What should we call them, anyway? Arguments against the term "predatory": It is not descriptive or instructive, so some suggest using fake, rouge, questionable, parasitic, deceptive, etc.; predatory suggests victims, powerless people who are acted upon without their full knowledge, while a number of studies have shown that some scholars knowingly publish in such journals; Calling the issue "predatory" obviates or mitigates the personal responsibility for choosing where to publish.

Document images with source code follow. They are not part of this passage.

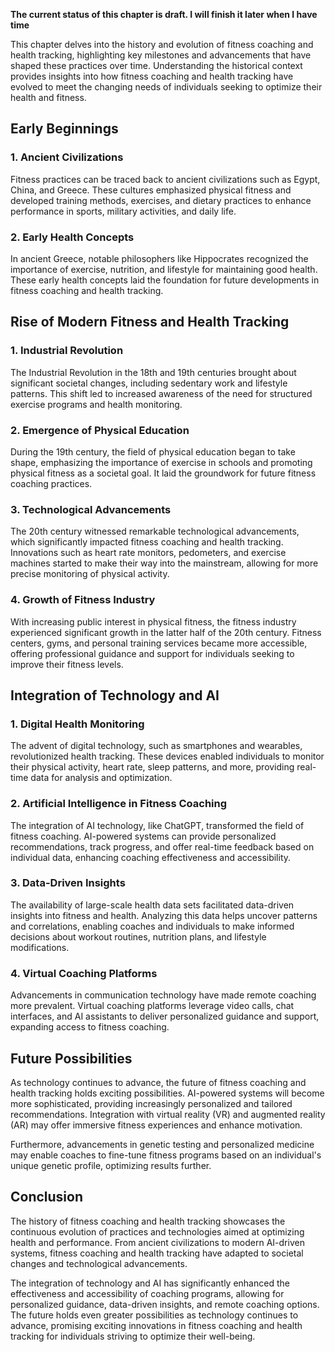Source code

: **The current status of this chapter is draft. I will finish it later when I have time**

This chapter delves into the history and evolution of fitness coaching and health tracking, highlighting key milestones and advancements that have shaped these practices over time. Understanding the historical context provides insights into how fitness coaching and health tracking have evolved to meet the changing needs of individuals seeking to optimize their health and fitness.

Early Beginnings
----------------

### 1. Ancient Civilizations

Fitness practices can be traced back to ancient civilizations such as Egypt, China, and Greece. These cultures emphasized physical fitness and developed training methods, exercises, and dietary practices to enhance performance in sports, military activities, and daily life.

### 2. Early Health Concepts

In ancient Greece, notable philosophers like Hippocrates recognized the importance of exercise, nutrition, and lifestyle for maintaining good health. These early health concepts laid the foundation for future developments in fitness coaching and health tracking.

Rise of Modern Fitness and Health Tracking
------------------------------------------

### 1. Industrial Revolution

The Industrial Revolution in the 18th and 19th centuries brought about significant societal changes, including sedentary work and lifestyle patterns. This shift led to increased awareness of the need for structured exercise programs and health monitoring.

### 2. Emergence of Physical Education

During the 19th century, the field of physical education began to take shape, emphasizing the importance of exercise in schools and promoting physical fitness as a societal goal. It laid the groundwork for future fitness coaching practices.

### 3. Technological Advancements

The 20th century witnessed remarkable technological advancements, which significantly impacted fitness coaching and health tracking. Innovations such as heart rate monitors, pedometers, and exercise machines started to make their way into the mainstream, allowing for more precise monitoring of physical activity.

### 4. Growth of Fitness Industry

With increasing public interest in physical fitness, the fitness industry experienced significant growth in the latter half of the 20th century. Fitness centers, gyms, and personal training services became more accessible, offering professional guidance and support for individuals seeking to improve their fitness levels.

Integration of Technology and AI
--------------------------------

### 1. Digital Health Monitoring

The advent of digital technology, such as smartphones and wearables, revolutionized health tracking. These devices enabled individuals to monitor their physical activity, heart rate, sleep patterns, and more, providing real-time data for analysis and optimization.

### 2. Artificial Intelligence in Fitness Coaching

The integration of AI technology, like ChatGPT, transformed the field of fitness coaching. AI-powered systems can provide personalized recommendations, track progress, and offer real-time feedback based on individual data, enhancing coaching effectiveness and accessibility.

### 3. Data-Driven Insights

The availability of large-scale health data sets facilitated data-driven insights into fitness and health. Analyzing this data helps uncover patterns and correlations, enabling coaches and individuals to make informed decisions about workout routines, nutrition plans, and lifestyle modifications.

### 4. Virtual Coaching Platforms

Advancements in communication technology have made remote coaching more prevalent. Virtual coaching platforms leverage video calls, chat interfaces, and AI assistants to deliver personalized guidance and support, expanding access to fitness coaching.

Future Possibilities
--------------------

As technology continues to advance, the future of fitness coaching and health tracking holds exciting possibilities. AI-powered systems will become more sophisticated, providing increasingly personalized and tailored recommendations. Integration with virtual reality (VR) and augmented reality (AR) may offer immersive fitness experiences and enhance motivation.

Furthermore, advancements in genetic testing and personalized medicine may enable coaches to fine-tune fitness programs based on an individual's unique genetic profile, optimizing results further.

Conclusion
----------

The history of fitness coaching and health tracking showcases the continuous evolution of practices and technologies aimed at optimizing health and performance. From ancient civilizations to modern AI-driven systems, fitness coaching and health tracking have adapted to societal changes and technological advancements.

The integration of technology and AI has significantly enhanced the effectiveness and accessibility of coaching programs, allowing for personalized guidance, data-driven insights, and remote coaching options. The future holds even greater possibilities as technology continues to advance, promising exciting innovations in fitness coaching and health tracking for individuals striving to optimize their well-being.
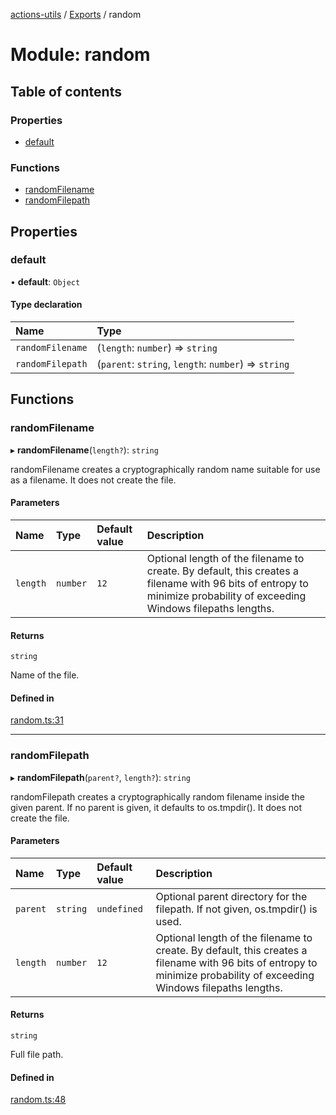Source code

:[actions-utils](../README.md) / [Exports](../modules.md) / random

# Module: random

## Table of contents

### Properties

- [default](random.md#default)

### Functions

- [randomFilename](random.md#randomfilename)
- [randomFilepath](random.md#randomfilepath)

## Properties

### default

• **default**: `Object`

#### Type declaration

| Name | Type |
| :------ | :------ |
| `randomFilename` | (`length`: `number`) => `string` |
| `randomFilepath` | (`parent`: `string`, `length`: `number`) => `string` |

## Functions

### randomFilename

▸ **randomFilename**(`length?`): `string`

randomFilename creates a cryptographically random name suitable for use as a
filename. It does not create the file.

#### Parameters

| Name | Type | Default value | Description |
| :------ | :------ | :------ | :------ |
| `length` | `number` | `12` | Optional length of the filename to create. By default, this creates a filename with 96 bits of entropy to minimize probability of exceeding Windows filepaths lengths. |

#### Returns

`string`

Name of the file.

#### Defined in

[random.ts:31](https://github.com/google-github-actions/actions-utils/blob/main/src/random.ts#L31)

___

### randomFilepath

▸ **randomFilepath**(`parent?`, `length?`): `string`

randomFilepath creates a cryptographically random filename inside the given
parent. If no parent is given, it defaults to os.tmpdir(). It does not create
the file.

#### Parameters

| Name | Type | Default value | Description |
| :------ | :------ | :------ | :------ |
| `parent` | `string` | `undefined` | Optional parent directory for the filepath. If not given, os.tmpdir() is used. |
| `length` | `number` | `12` | Optional length of the filename to create. By default, this creates a filename with 96 bits of entropy to minimize probability of exceeding Windows filepaths lengths. |

#### Returns

`string`

Full file path.

#### Defined in

[random.ts:48](https://github.com/google-github-actions/actions-utils/blob/main/src/random.ts#L48)
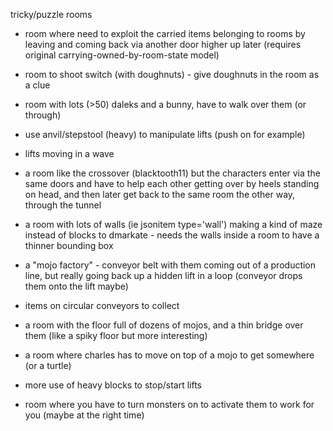 tricky/puzzle rooms

* room where need to exploit the carried items belonging to rooms by leaving and coming back via another door higher up later (requires original carrying-owned-by-room-state model)

* room to shoot switch (with doughnuts) - give doughnuts in the room as a clue

* room with lots (>50) daleks and a bunny, have to walk over them (or through)

* use anvil/stepstool (heavy) to manipulate lifts (push on for example)

* lifts moving in a wave

* a room like the crossover (blacktooth11) but the characters enter via the same doors and have to help each other getting over by heels standing on head, and then later get back to the same room the other way, through the tunnel

* a room with lots of walls (ie jsonitem type='wall') making a kind of maze instead of blocks to dmarkate - needs the
walls inside a room to have a thinner bounding box

* a "mojo factory" - conveyor belt with them coming out of a production line, but really
going back up a hidden lift in a loop (conveyor drops them onto the lift maybe)

* items on circular conveyors to collect

* a room with the floor full of dozens of mojos, and a thin bridge over them (like a
spiky floor but more interesting)

* a room where charles has to move on top of a mojo to get somewhere (or a turtle)

* more use of heavy blocks to stop/start lifts

* room where you have to turn monsters on to activate them to work for you (maybe at the right time)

The best argument for using the term: Since Jeffrey Beall coined the term, why not use it?
COPE is undecided on what name is best.

I particularly liked Deborah's stakeholder analysis of who or what is harmed by these publishers:
  • The innocent author who is duped into paying for services without receiving them. They may lose status when peers discover that they have published in such a journal, and it can even lead to investigations. Since many such publishers refuse to retract, the damage done may be long-term. 
  • Legitimate Open Access Journals are easily confused with predatory Open Access Journals
  • Legitimate journals which are not top ranked or may not follow best practice are also easily confused with them.
  • Research and funding sources: This depends on whether the research published is legitimate or not. If the research is shoddy and gets published by a PP journal, it may be cited and thus pollutes the scholarly record. If a scandal arises, the scandal may tarnish publicly funded research.
  • Universities and their role in knowledge creation.
  • Citizens who pay taxes.
She pointed out that predatory publishers make a great business ethics case. In closing, she sees only two things that can be done:
  1. Caveat Emptor (let the buyer beware) - use Think / Check / Submit: do you read the journal yourself? Do you cite research published there? Do your colleagues? Who is the editor-in-chief?
  2. Addressing and pursuing predatory publishers as businesses committing criminal acts. The USA Federal Trade Commission won a court case agains the owner of  OMICS and the company itself. The courts fined OMICS $50.1 million.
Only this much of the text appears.